A reduction in the number of working days lost to absenteeism and presenteeism was seen over the 24 weeks of vortioxetine treatment. The mean (SD) number of working days lost due to absenteeism during the previous week decreased from 2.0 (2.4) days at baseline to 1.4 (2.2) days at week 8 and 0.8 (1.6) days at week 24 (both P<0.001 vs baseline). The mean (SD) number of working days lost due to presenteeism during the previous week was 4.0 (2.3) days at baseline compared with 2.6 (2.3) days at week 8 and 2.0 (2.1) days at week 24 (both P<0.001 vs baseline).

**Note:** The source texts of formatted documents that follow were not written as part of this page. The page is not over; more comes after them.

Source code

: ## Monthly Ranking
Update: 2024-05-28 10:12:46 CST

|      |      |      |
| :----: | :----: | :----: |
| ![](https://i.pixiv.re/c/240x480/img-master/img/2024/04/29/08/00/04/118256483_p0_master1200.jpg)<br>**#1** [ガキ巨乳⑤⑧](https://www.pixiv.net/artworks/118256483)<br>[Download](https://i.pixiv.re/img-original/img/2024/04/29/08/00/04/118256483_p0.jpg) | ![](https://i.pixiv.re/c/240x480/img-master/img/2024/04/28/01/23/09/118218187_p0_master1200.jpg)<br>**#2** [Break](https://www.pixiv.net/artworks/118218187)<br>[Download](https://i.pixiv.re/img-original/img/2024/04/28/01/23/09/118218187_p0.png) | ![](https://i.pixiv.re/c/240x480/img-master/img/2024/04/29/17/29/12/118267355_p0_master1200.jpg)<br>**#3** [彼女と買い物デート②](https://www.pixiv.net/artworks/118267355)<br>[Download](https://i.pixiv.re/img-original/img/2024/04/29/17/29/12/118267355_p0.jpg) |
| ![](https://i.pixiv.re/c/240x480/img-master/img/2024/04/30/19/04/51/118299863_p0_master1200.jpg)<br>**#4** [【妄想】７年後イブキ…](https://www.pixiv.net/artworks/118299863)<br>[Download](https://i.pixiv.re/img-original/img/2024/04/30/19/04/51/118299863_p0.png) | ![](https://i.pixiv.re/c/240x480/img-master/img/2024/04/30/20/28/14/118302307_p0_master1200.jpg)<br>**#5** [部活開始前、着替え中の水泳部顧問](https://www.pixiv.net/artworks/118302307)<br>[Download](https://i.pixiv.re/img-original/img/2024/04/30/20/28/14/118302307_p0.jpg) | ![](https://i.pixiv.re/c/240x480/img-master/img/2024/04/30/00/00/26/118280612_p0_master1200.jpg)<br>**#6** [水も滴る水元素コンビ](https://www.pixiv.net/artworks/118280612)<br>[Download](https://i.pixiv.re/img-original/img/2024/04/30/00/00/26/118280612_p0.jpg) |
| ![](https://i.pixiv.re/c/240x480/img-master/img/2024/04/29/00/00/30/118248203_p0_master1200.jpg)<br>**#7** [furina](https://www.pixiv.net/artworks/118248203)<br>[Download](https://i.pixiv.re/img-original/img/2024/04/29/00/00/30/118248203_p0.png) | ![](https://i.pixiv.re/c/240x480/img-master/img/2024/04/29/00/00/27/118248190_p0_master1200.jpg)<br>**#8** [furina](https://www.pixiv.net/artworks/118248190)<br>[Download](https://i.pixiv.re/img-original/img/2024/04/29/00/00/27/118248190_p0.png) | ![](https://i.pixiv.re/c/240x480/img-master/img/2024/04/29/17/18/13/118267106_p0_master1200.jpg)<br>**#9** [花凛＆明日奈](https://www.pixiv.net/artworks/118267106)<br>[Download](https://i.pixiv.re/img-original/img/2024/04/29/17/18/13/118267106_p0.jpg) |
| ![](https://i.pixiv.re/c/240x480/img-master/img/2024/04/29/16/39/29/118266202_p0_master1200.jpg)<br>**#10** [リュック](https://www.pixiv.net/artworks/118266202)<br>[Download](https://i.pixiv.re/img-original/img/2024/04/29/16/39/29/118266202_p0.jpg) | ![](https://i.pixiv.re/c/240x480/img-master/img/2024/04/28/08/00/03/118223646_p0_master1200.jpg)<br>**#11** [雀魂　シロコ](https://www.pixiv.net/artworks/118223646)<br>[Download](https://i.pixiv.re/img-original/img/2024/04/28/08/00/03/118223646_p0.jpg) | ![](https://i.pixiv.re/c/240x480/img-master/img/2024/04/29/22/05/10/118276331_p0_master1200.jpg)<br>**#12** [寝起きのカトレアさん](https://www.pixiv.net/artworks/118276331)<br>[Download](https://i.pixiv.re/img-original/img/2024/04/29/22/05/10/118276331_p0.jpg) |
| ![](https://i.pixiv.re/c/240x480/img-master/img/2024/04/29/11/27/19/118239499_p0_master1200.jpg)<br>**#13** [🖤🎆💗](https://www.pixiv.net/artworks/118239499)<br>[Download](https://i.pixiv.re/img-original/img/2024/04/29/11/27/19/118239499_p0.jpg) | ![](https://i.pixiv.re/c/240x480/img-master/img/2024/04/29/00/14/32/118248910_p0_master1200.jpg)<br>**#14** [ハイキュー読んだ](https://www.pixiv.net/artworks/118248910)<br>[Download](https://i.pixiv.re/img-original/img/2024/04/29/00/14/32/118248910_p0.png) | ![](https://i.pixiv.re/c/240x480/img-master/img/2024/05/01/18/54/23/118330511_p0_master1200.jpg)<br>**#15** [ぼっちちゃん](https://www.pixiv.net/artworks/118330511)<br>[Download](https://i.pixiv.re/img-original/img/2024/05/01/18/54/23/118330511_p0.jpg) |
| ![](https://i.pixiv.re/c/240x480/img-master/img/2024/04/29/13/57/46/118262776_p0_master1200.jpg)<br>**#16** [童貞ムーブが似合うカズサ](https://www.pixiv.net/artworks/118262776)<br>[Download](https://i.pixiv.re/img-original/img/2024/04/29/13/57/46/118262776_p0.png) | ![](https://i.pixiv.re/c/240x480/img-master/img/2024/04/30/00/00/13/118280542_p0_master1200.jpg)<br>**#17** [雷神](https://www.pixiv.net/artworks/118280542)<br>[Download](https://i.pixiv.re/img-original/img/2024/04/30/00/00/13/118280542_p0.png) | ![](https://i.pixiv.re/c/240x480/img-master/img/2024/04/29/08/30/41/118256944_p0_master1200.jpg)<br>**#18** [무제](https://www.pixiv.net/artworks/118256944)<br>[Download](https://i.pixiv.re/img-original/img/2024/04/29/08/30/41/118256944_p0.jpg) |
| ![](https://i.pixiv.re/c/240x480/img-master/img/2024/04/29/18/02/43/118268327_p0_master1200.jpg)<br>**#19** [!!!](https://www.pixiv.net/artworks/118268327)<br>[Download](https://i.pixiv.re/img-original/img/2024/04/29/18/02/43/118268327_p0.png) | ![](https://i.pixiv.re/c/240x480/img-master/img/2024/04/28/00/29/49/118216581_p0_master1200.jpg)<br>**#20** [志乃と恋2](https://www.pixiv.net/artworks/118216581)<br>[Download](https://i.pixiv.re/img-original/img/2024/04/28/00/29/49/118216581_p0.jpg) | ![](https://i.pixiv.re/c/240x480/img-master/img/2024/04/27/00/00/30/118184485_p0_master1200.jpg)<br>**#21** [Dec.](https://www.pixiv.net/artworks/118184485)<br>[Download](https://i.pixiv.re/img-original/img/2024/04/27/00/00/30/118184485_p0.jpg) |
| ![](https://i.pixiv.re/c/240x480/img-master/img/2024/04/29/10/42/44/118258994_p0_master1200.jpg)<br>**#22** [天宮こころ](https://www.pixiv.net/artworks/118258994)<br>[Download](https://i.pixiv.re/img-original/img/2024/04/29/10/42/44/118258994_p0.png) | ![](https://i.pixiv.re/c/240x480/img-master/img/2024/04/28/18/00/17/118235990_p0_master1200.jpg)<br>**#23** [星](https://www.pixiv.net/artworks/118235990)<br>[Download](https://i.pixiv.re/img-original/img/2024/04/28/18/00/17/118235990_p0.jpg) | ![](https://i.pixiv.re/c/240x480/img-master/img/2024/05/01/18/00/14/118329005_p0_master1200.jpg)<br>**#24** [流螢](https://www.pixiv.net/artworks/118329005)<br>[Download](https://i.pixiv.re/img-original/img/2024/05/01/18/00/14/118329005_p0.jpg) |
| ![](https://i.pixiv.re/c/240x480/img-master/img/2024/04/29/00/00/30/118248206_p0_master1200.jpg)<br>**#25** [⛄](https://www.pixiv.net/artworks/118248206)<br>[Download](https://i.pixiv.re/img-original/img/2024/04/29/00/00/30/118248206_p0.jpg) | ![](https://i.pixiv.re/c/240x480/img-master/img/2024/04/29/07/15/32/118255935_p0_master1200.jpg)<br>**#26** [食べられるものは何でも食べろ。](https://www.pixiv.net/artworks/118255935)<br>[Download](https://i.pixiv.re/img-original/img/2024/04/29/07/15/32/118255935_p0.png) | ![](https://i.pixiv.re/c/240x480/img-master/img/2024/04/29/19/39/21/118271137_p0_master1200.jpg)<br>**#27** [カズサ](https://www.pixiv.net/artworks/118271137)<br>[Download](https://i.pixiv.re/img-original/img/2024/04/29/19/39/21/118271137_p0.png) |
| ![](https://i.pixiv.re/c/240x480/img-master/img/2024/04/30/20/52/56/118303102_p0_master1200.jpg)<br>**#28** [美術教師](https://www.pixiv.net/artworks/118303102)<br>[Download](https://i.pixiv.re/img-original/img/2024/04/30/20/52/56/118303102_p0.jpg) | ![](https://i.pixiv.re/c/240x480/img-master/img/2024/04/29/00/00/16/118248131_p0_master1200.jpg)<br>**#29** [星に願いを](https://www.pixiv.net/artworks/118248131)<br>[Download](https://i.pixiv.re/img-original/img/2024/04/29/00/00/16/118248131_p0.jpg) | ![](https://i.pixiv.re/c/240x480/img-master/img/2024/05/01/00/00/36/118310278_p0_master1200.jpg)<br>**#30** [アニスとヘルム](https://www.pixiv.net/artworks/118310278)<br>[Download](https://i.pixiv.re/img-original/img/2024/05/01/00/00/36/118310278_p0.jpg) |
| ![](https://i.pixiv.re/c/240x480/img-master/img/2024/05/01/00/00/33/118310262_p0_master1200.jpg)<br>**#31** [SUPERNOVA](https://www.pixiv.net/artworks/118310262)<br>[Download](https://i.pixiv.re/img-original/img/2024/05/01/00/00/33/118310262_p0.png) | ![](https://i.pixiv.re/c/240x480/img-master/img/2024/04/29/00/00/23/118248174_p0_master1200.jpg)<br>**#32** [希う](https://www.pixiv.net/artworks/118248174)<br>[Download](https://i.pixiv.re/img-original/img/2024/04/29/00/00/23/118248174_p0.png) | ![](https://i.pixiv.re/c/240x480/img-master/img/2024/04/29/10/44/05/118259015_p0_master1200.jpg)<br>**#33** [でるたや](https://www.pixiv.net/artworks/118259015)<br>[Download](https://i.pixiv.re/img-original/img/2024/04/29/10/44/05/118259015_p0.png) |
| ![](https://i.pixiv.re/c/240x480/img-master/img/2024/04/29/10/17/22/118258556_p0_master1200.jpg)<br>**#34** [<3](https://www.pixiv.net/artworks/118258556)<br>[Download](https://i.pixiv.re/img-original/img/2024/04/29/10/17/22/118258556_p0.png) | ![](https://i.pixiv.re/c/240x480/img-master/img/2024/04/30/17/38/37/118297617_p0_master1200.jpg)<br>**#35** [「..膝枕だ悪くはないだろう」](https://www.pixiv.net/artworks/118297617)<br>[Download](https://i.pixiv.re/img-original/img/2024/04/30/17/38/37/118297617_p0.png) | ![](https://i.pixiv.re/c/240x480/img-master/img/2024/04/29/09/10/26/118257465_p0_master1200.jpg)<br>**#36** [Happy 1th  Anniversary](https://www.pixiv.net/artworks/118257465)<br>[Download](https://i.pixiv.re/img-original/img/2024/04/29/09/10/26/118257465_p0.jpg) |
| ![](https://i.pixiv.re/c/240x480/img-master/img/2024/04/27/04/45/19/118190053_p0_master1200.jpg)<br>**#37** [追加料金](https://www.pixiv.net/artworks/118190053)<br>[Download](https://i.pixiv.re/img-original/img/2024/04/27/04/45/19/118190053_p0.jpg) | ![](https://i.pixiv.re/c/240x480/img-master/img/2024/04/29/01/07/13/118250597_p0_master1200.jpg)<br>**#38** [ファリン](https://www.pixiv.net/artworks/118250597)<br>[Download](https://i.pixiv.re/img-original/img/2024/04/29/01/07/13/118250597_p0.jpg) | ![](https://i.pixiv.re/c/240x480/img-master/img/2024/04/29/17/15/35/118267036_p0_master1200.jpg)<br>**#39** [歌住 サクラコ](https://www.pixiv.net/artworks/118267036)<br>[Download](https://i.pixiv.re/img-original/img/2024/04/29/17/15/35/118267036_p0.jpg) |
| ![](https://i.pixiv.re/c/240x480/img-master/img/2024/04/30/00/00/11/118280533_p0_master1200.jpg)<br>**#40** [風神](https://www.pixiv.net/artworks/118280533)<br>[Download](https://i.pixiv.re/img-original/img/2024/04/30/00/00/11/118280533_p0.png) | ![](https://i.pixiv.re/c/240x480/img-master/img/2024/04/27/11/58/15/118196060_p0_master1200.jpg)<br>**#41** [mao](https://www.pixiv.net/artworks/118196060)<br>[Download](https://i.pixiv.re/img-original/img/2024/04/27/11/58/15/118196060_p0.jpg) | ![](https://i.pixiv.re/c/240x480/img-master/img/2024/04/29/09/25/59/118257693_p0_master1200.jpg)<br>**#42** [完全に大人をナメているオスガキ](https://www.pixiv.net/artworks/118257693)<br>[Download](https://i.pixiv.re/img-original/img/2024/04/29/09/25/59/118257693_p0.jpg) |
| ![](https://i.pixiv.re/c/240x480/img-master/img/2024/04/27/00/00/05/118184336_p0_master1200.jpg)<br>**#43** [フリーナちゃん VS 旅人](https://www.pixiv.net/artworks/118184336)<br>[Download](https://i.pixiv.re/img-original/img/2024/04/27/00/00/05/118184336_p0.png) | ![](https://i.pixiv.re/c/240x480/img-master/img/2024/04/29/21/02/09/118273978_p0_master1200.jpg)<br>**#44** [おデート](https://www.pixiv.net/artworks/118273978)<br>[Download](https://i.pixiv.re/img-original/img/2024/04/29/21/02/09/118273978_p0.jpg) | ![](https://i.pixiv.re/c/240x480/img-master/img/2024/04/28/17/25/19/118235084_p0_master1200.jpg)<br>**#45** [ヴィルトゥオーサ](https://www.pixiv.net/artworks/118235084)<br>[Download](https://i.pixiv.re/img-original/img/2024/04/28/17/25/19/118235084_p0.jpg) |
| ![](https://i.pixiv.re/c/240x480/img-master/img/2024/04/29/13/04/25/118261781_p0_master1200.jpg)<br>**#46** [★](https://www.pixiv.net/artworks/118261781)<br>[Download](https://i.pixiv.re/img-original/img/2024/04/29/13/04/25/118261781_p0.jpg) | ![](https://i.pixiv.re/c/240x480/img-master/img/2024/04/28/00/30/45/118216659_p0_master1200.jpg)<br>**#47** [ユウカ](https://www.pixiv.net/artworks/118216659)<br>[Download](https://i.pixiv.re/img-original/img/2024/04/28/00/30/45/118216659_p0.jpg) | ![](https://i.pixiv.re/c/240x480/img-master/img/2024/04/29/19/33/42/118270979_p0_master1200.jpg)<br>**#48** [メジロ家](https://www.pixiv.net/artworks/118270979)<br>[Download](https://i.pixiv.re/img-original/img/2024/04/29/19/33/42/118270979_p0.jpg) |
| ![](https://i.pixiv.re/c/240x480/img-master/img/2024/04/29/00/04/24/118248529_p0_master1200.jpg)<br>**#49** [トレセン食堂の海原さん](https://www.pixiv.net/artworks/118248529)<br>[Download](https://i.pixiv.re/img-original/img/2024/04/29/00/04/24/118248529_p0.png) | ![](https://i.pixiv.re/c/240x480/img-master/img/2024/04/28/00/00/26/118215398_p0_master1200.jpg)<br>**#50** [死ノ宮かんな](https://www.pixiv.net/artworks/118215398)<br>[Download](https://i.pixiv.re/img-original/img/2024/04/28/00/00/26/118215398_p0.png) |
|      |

Clinically relevant improvement in functioning (ie, a decrease in SDS total score ≥4 points) was observed over the 24 weeks of treatment irrespective of vortioxetine treatment line or duration of MDD (Figure 4).

Figure 4 Adjusted mean (SE) change from baseline to weeks 8 and 24 for SDS total score by (A) vortioxetine treatment line and (B) duration of MDD (mixed-model repeated measures analysis).

Abbreviations: SDS, Sheehan Disability Scale; MDD, major depressive disorder; SE, standard error.

Note: P<0.001 for all changes from baseline.

Depressive Symptoms

Statistically significant improvements in patient-reported and clinician-assessed measures of depressive symptom severity were also seen over the 24 weeks of vortioxetine treatment (Figure 5). Adjusted mean (SE) reductions from baseline at weeks 8 and 24, respectively, were as follows: 5.6 (0.2) and 8.4 (0.3) points for PHQ-9 score; 8.7 (0.3) and 12.0 (0.3) points for HAM-D17 score; and 1.4 (0.05) and 2.1 (0.06) points for CGI-S score (all changes, P<0.001 vs baseline). Response (ie, ≥50% reduction in HAM-D17 score from baseline) was seen in 47.7% of patients at week 8 and 73.8% at week 24. The proportion of patients in remission (ie, HAM-D17 score ≤7) was 35.9% after 8 weeks of vortioxetine treatment, increasing to 65.4% after 24 weeks.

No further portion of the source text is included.